Monday, Oct. 21, 1974
The Club of Rome: Act Two
Remember The Limits to Growth? It was the little book that put its sponsor, the Club of Rome, on the futurologists' map just two years ago. Limits properly warned that exponential economic and population growth cannot continue infinitely on a finite planet. But it also predicted that--unless growth was stopped --most of the human race would suffocate in pollution or starve soon after the turn of the century. This forecast stirred international controversy and made the club synonymous with gloom and doom. Then, when critics found glaring faults with the assumptions made by Limits as well as a crucial mathematical error in the computer model on which the predictions were based (TIME, Oct. 15, 1973) the Club of Rome retreated into silence. But not for long.
This week, at a lavish annual meeting in West Berlin, the club-- is presenting its second report, Mankind at the Turning Point; publication in the U.S.
is slated for early next month. The study is a sort of "Son of Limits." Like the first book, it focuses on the intricate interplay of populations, resources and environment, and insists that technology alone cannot solve global problems. It, too, deploys a computer model to deal with the variables. Again, man's prospects seem precarious.
But this time the Club of Rome has tried not to repeat its previous errors.
Mankind's authors (Mihajlo Mesarovic, director of Case Western Reserve University's Systems Research Center in Cleveland, and Eduard Pestel, head of Germany's Institute of Mechanics at the Technical University of Hannover) are subdued in tone and, if anything, more optimistic than pessimistic. Their computer treats the world not as a monolithic entity but as ten interdependent regions, each with its peculiar economic, social and geophysical characteristics.
Further, the new model is used merely to indicate the possible consequences of actions--or lack of them. Unlike Limits, the new book does not use questionable logic or mathematics to support a bleak, inequitable philosophy of no growth. Indeed, it promotes the idea of selective growth: less industrialization in the rich countries to counterbalance more in the poor nations.
Costs of Delay. What the study lacks in stridency, it more than makes up in urgency. Right now, it says, is the time for a coordinated attack on global problems. Delay will simply make things worse. For example, the computer model shows that if birth control programs are postponed for ten years, there will be an increase of 1.7 billion people in the developing countries alone by the year 2000. A 20-year delay would result in 3.7 billion more being born--almost as many as the planet's present population.
At that point, starvation and disease would kill about the same number of people as prompt action on birth control would prevent from being born in the first place. But, the study points out:
"What a tragic difference for individual families as well as for the collective quality of the survivors' lives." The only way to avoid turning present "catastrophic" food shortages in India and Africa into what the authors term an "apocalyptic" famine by 2010 is to tackle at once every aspect of the problem. Population must be curbed, and there must be accelerated planting, economic investment and worldwide diversification of industry. The result would be a truly interwoven global economic system in which all nations helped one another for mutual gain.
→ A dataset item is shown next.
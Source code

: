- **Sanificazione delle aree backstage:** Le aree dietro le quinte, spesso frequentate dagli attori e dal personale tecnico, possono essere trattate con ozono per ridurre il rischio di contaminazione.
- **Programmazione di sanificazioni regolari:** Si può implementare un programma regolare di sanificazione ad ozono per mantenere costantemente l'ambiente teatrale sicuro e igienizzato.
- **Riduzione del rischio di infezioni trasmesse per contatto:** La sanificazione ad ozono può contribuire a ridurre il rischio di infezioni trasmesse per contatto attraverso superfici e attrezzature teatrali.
Disguised Blessing. In its analysis of the energy crisis, Mankind supports the views of the Shah of Iran and other members of the oil cartel by arguing that higher prices are really "a blessing in disguise." Reason: if the price of oil had remained at pre-embargo levels, demand for the fuel would have been so heavy that known reserves would have probably run dry around the end of the century. That would leave the Middle Eastern countries with resources too meager to finance continued economic development, and the oil-importing nations without sufficient alternative energy sources.
Another scenario points a way out of today's energy dilemma. Oil-exporting countries should price oil at levels competitive with those of other energy sources and then reinvest the revenues in the rich nations. This would establish, the report says, "a real partnership between the economies of the oil-producing and oil-consuming regions." But the authors do not seem to worry about the effects of this strategy on developing nations now being driven to the verge of bankruptcy by high oil prices or how it will prevent all wealth from eventually ending up in the Middle East. Instead, they look farther ahead to international cooperation and interdependence as the key to healthy, diverse growth in the world's economy.
Whether rich nations will in fact make short-term sacrifices for the sake of long-term gains is debatable. Certainly, the traditional response has been for every country to try to maximize its own immediate wellbeing, and the devil take the hindmost. But the Club of Rome insists that altruism is possible if seen not as charity but as necessity. The alternative, it repeats over and over again, is mankind's lemming-like rush toward disaster.
-- Actually an informal group of 85 leading international businessmen, scientists and thinkers devoted to developing ways of dealing with an ever more complicated world.